In recent weeks, Chinese social media has been flooded with atypical graduation photographs that speak to fresh graduates’ disillusionment. Some show young people “lying flat” in graduation gowns, faces covered with mortarboards; others show them holding their graduation certificates above dustbins, ready to bin them.

University was once an elite pursuit in China. But between 2012 and 2022 enrolment rates rose from 30% to 59.6% as more and more young people came to see college degrees as a ticket to better opportunities in a competitive job market. But aspirations have given away to disappointment as the job market tanks. Experts say youth unemployment is likely to worsen as a record 11.6 million fresh gradates enter the market.

“The situation is quite bad. People are tired and many are trying to opt out. There is a lot of despair,” said Miriam Wickertsheim, director at Shanghai-based recruitment firm Direct HR.

China’s slower-than-expected economic recovery post Covid is a key reason for the high unemployment, says Bruce Pang, chief economist for Greater China at Jones Lang LaSalle.

Some employers are also less willing to hire “blank paper” graduates who have less work experience than their predecessors because of sustained Covid lockdowns, Mr Pang said.

China’s recent crackdowns on industries popular among young Chinese professionals have also choked the job market. Regulations against major tech companies, restrictions on the tutoring industry and and a ban on foreign investment in private education have all led to job cuts.

While China’s government is well aware of these problems, it has tried to downplay them.

In May, Chinese leader Xi Jinping was quoted on the front page of the Chinese Communist Party’s People’s Daily newspaper, urging young people to “eat bitterness”, a Mandarin expression that means to endure hardship.

State-run media, meanwhile, has taken it upon itself to redefine unemployment. An editorial last week in the state-run Economic Daily used the term “slow employment” – while some young Chinese are indeed unemployed, the paper said, others have “actively opted for slow employment”.

The origin of the phrase is unclear but a 2018 article by China Youth Daily said that a growing number of university graduates were taking their time to find jobs, many choosing instead to travel or take up short teaching stints – this, the Chinese were told, was “slow employment”.

This time the definition includes those who haven’t found a job, or choose to continue education, learn new skills or take a gap year. No matter how hard the job market is, the paper advised people, they must “take action and work hard” – and as long as they do that, they don’t need to worry about being jobless.

Given the current state of the job market, however, the phrase and the advice has been far from well-received – some marvelled at their government’s “refusal to acknowledge the unemployment situation”, while others reacted with sarcasm.

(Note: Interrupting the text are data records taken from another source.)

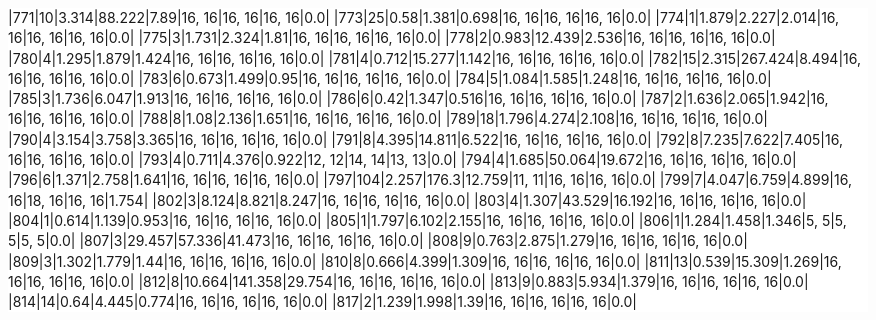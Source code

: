 |771|10|3.314|88.222|7.89|16, 16|16, 16|16, 16|0.0|
|773|25|0.58|1.381|0.698|16, 16|16, 16|16, 16|0.0|
|774|1|1.879|2.227|2.014|16, 16|16, 16|16, 16|0.0|
|775|3|1.731|2.324|1.81|16, 16|16, 16|16, 16|0.0|
|778|2|0.983|12.439|2.536|16, 16|16, 16|16, 16|0.0|
|780|4|1.295|1.879|1.424|16, 16|16, 16|16, 16|0.0|
|781|4|0.712|15.277|1.142|16, 16|16, 16|16, 16|0.0|
|782|15|2.315|267.424|8.494|16, 16|16, 16|16, 16|0.0|
|783|6|0.673|1.499|0.95|16, 16|16, 16|16, 16|0.0|
|784|5|1.084|1.585|1.248|16, 16|16, 16|16, 16|0.0|
|785|3|1.736|6.047|1.913|16, 16|16, 16|16, 16|0.0|
|786|6|0.42|1.347|0.516|16, 16|16, 16|16, 16|0.0|
|787|2|1.636|2.065|1.942|16, 16|16, 16|16, 16|0.0|
|788|8|1.08|2.136|1.651|16, 16|16, 16|16, 16|0.0|
|789|18|1.796|4.274|2.108|16, 16|16, 16|16, 16|0.0|
|790|4|3.154|3.758|3.365|16, 16|16, 16|16, 16|0.0|
|791|8|4.395|14.811|6.522|16, 16|16, 16|16, 16|0.0|
|792|8|7.235|7.622|7.405|16, 16|16, 16|16, 16|0.0|
|793|4|0.711|4.376|0.922|12, 12|14, 14|13, 13|0.0|
|794|4|1.685|50.064|19.672|16, 16|16, 16|16, 16|0.0|
|796|6|1.371|2.758|1.641|16, 16|16, 16|16, 16|0.0|
|797|104|2.257|176.3|12.759|11, 11|16, 16|16, 16|0.0|
|799|7|4.047|6.759|4.899|16, 16|18, 16|16, 16|1.754|
|802|3|8.124|8.821|8.247|16, 16|16, 16|16, 16|0.0|
|803|4|1.307|43.529|16.192|16, 16|16, 16|16, 16|0.0|
|804|1|0.614|1.139|0.953|16, 16|16, 16|16, 16|0.0|
|805|1|1.797|6.102|2.155|16, 16|16, 16|16, 16|0.0|
|806|1|1.284|1.458|1.346|5, 5|5, 5|5, 5|0.0|
|807|3|29.457|57.336|41.473|16, 16|16, 16|16, 16|0.0|
|808|9|0.763|2.875|1.279|16, 16|16, 16|16, 16|0.0|
|809|3|1.302|1.779|1.44|16, 16|16, 16|16, 16|0.0|
|810|8|0.666|4.399|1.309|16, 16|16, 16|16, 16|0.0|
|811|13|0.539|15.309|1.269|16, 16|16, 16|16, 16|0.0|
|812|8|10.664|141.358|29.754|16, 16|16, 16|16, 16|0.0|
|813|9|0.883|5.934|1.379|16, 16|16, 16|16, 16|0.0|
|814|14|0.64|4.445|0.774|16, 16|16, 16|16, 16|0.0|
|817|2|1.239|1.998|1.39|16, 16|16, 16|16, 16|0.0|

“Chinese writing is so profound,” wrote one user on China’s Twitter-like service Weibo. “We are obviously unemployed, yet [officials have] invented the term ‘slow employment’. How slow would it be? A few months or a few years?”

Another user on Xiaohongshu, China’s equivalent of Instagram, said the term “pushes the responsibility on the young people all of a sudden”.

“Based on this explanation, the employment rate during The Great Depression in the US in the late 1920s should be 100%, as most people were in slow employment. What a way to resolve a global problem!”

“Unemployment is unemployment. We should call it what it is,” said Nie Riming, a researcher at the Shanghai Institute of Finance and Law.

“There may indeed be young people who would like a sabbatical before starting their next job, but I think the vast majority of those unemployed today are desperate for a job but cannot find one.”